Gordon Brook-Shepherd, an intelligence officer turned author who became a friend of the Auk in London, wrote a touching obituary. He felt that the Auk’s death called “[…] for more than a military obituary,” unlike others that appeared in the press. “Our last surviving World War II Field Marshal was not merely a model of outward dedication to this profession, his sovereign and his empire. The dedication and the sense of propriety it produced went so deep down inside the man that, though ill-used by his political masters, underestimated by his contemporaries and finally robbed of his most cherished hopes, he nonetheless spurned repeated post-war offers to fight his battles with the pen[…] Instead, a silence that was unrelenting yet, amazingly not bitter, a silence sustained by the conviction that history itself would set right the crooked record of his career”.

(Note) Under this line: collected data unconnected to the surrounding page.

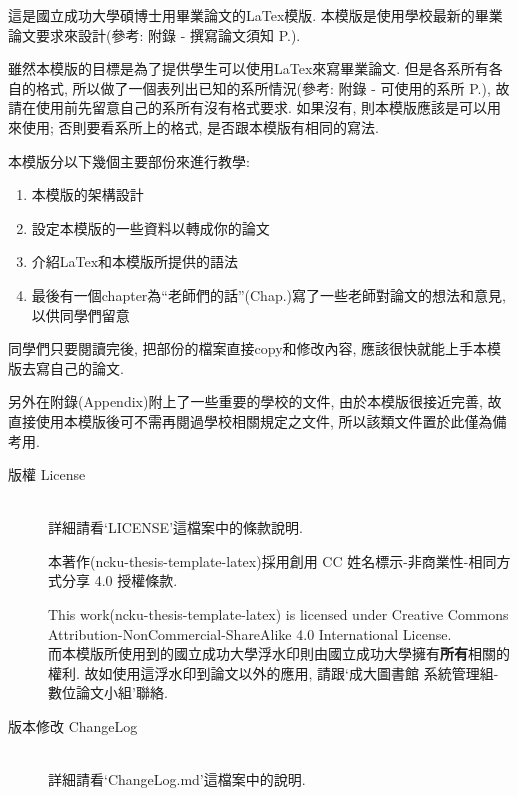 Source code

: 
這是國立成功大學碩博士用畢業論文的LaTex模版. 本模版是使用學校最新的畢業論文要求來設計(參考: 附錄 - 撰寫論文須知 P.).

雖然本模版的目標是為了提供學生可以使用LaTex來寫畢業論文. 但是各系所有各自的格式, 所以做了一個表列出已知的系所情況(參考: 附錄 - 可使用的系所 P.), 故請在使用前先留意自己的系所有沒有格式要求. 如果沒有, 則本模版應該是可以用來使用; 否則要看系所上的格式, 是否跟本模版有相同的寫法.

本模版分以下幾個主要部份來進行教學:

\begin{enumerate}
  \item 本模版的架構設計
  \item 設定本模版的一些資料以轉成你的論文
  \item 介紹LaTex和本模版所提供的語法
  \item 最後有一個chapter為``老師們的話''(Chap.)寫了一些老師對論文的想法和意見, 以供同學們留意
\end{enumerate}

同學們只要閱讀完後, 把部份的檔案直接copy和修改內容, 應該很快就能上手本模版去寫自己的論文.

另外在附錄(Appendix)附上了一些重要的學校的文件, 由於本模版很接近完善, 故直接使用本模版後可不需再閱過學校相關規定之文件, 所以該類文件置於此僅為備考用.

\newpage

\begin{description}
  \item[版權 License]\hfill\\
  詳細請看`LICENSE'這檔案中的條款說明.\\


    本著作(ncku-thesis-template-latex)採用創用 CC 姓名標示-非商業性-相同方式分享 4.0 授權條款.

    This work(ncku-thesis-template-latex) is licensed under Creative Commons Attribution-NonCommercial-ShareAlike 4.0 International License.\\

  而本模版所使用到的國立成功大學浮水印則由國立成功大學擁有\textbf{所有}相關的權利. 故如使用這浮水印到論文以外的應用, 請跟`成大圖書館 系統管理組-數位論文小組'聯絡.

  \item[版本修改 ChangeLog]\hfill\\
  詳細請看`ChangeLog.md'這檔案中的說明.
\end{description}

\EndChapter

The Auk stood by his code of conduct.

Qurban Ali Khan, Inspector General of Police and later Governor of NWFP, was a good friend of the Auk. While studying in London during the 1950s, his son Asad frequently called on the Auk. On one occasion, Asad had to wait in the small lobby because the Auk was busy with John Connell who was writing his biography. The two were having a heated discussion because the author wanted to include some information in the manuscript that the Auk was privy to but was not prepared to allow it. Finally Asad heard the Auk say forcefully, “John! You don’t understand. It’s not the done thing”.

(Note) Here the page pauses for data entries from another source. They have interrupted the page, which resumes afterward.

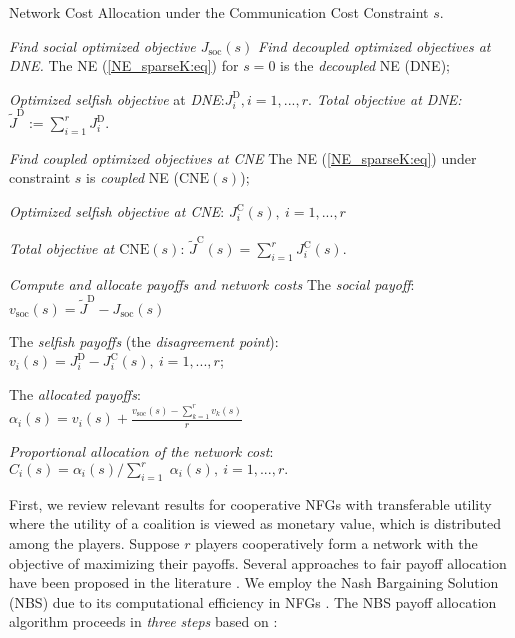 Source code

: \documentclass[12pt, draftclsnofoot,onecolumn]{IEEEtran}
\begin{document}
\begin{algorithm}[!b]
	 \caption{Network Cost Allocation under the Communication Cost Constraint $s$.}
	 \label{alg3:alg}
	\begin{algorithmic}
	 {\it Find social optimized objective $J_{\mathrm{soc}}(s)$} 
	\Indent
\EndIndent
	 {\it Find decoupled optimized objectives at DNE.} 
	\Indent
	 {The NE (\ref{NE_sparseK:eq}) for $s=0$ is the {\it decoupled} NE (DNE);}

	 {{\it Optimized selfish objective} at {\it DNE}:$J_i^{\mathrm{D}},i = 1,..., r.$}
	 {{\it Total objective at DNE:} ${\tilde J}^{\mathrm{D}} := \sum_{i=1}^{r}{J_i^{\mathrm{D}}}$.}

	\EndIndent
	 {\it Find coupled optimized objectives at CNE}
	\Indent
	 {The NE (\ref{NE_sparseK:eq}) under constraint $s$ is {\it coupled} NE ($\mathrm{CNE}(s)$);}

	 {{\it Optimized selfish objective at CNE}:
	$J_i^{\mathrm{C}}(s), ~i = 1,...,r$}

	 {{\it Total objective at $\mathrm{CNE}(s)$}: ${\tilde J}^{\mathrm{C}}(s) = \sum_{i=1}^{r}{J_i^{\mathrm{C}}(s)}.$}

	\EndIndent
	 {\it Compute and allocate payoffs and network costs} 
	\Indent
	 {The {\it social payoff}: $v_{\mathrm{soc}}(s) = {\tilde J}^{\mathrm{D}} - J_{\mathrm{soc}}(s)$}

	 {The {\it selfish payoffs} (the {\it disagreement point}):\\
	 $v_i(s) = J_i^{\mathrm{D}} - J_i^{\mathrm{C}}(s), ~i = 1, ..., r$;}

     {The {\it allocated payoffs}:\\
     $\alpha_i(s)=v_i(s)+ \frac{v_{\mathrm{soc}}(s) - \sum_{k=1}^r{v_k(s)}}{r}$}

      {{\it Proportional allocation of the network cost}:\\ $C_i(s) = \alpha_i(s)/\sum_{i=1}^{r}􏰌{\alpha_i(s)}, ~i=1,...,r.$}
   
    \EndIndent
	 \end{algorithmic}
\end{algorithm}

First, we review relevant results for cooperative NFGs with transferable utility \cite{Peters2008} where the utility of a coalition is viewed as monetary value, which is distributed among the players. Suppose $r$ players cooperatively form a network with the objective of maximizing their payoffs. Several approaches to fair payoff allocation have been proposed in the literature \cite{saad2009distributed,myerson1980conference,Avrachenkov2015265,kawamori2016nash}. We employ the Nash Bargaining Solution (NBS) due to its computational efficiency in NFGs \cite{Avrachenkov2015265,kawamori2016nash}. The NBS payoff allocation algorithm proceeds in {\it three steps} based on \cite{kawamori2016nash}: 
\end{document}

Much has been said and written about the Auk versus Montgomery in the context of the campaign in North Africa but the Auk was not prepared to enter into the debate. Mary Cawthorn recalls that the Auk would “shut up like a clam” when anyone as much mentioned the dramas of the desert war. Colin Legum, a South African journalist and the Auk’s friend of many years standing writes that, “Only once did he allow himself to write a letter to the Sunday Times correcting one of Montgomery’s searing untruths which kindly, he attributed to a faulty memory”.

The author’s elder brother Hassan (whom the Auk was very fond of), was studying in Cambridge University during the 1950s and invited the Auk to deliver a talk to the Pakistan Society. “On what?” enquired the Auk. Hassan suggested the war in North Africa, Montgomery, etc. On hearing Montgomery’s name the Auk commented, “Silly man”

In his tribute Colin Legum reflects on Auchinleck’s life of loneliness in London after his retirement: “A gnarled formidable oak with a broken heart. But living by his old fashioned code of private conduct, he steadfastly refused to defend himself against the diminishing of his role. […] with oriental fatalism he left his career to be judged by history. Living alone at 3 Down Street, Mayfair, […] his modest flat became a place of pilgrimage for Indian and Pakistani friends alike. He would stride alone around London looking for new Indian restaurants […] There were those moments of reward when on entering restaurants or while strolling, he would be greeted by men who had known him in the Army. ‘Good God. The Auk!’ Invariably followed by a stiffening of the arms at the side and a corrective ‘Sir!’ Then the Auk’s eyes – narrowed to a slit by decades in the hot sun – would brighten, and he would allow himself that infrequent hardly perceptible vulnerable smile which showed his real kindness and innate gentleness.”

I, as a boy of 13 years, was fortunate in witnessing one of these encounters while accompanying the Auk to Nathiagali with his father in 1962. We were walking through a small bazaar when an old man shot out of a shop and gleefully greeted the Auk. He had served in the Auk’s battalion (1/1 Punjabis), and hugged him. I saw the Auk with that ‘hardly perceptible vulnerable smile’ greet the veteran by his name and standing in the middle of the road, the two shared a few minutes of camaraderie – field marshal and sepoy.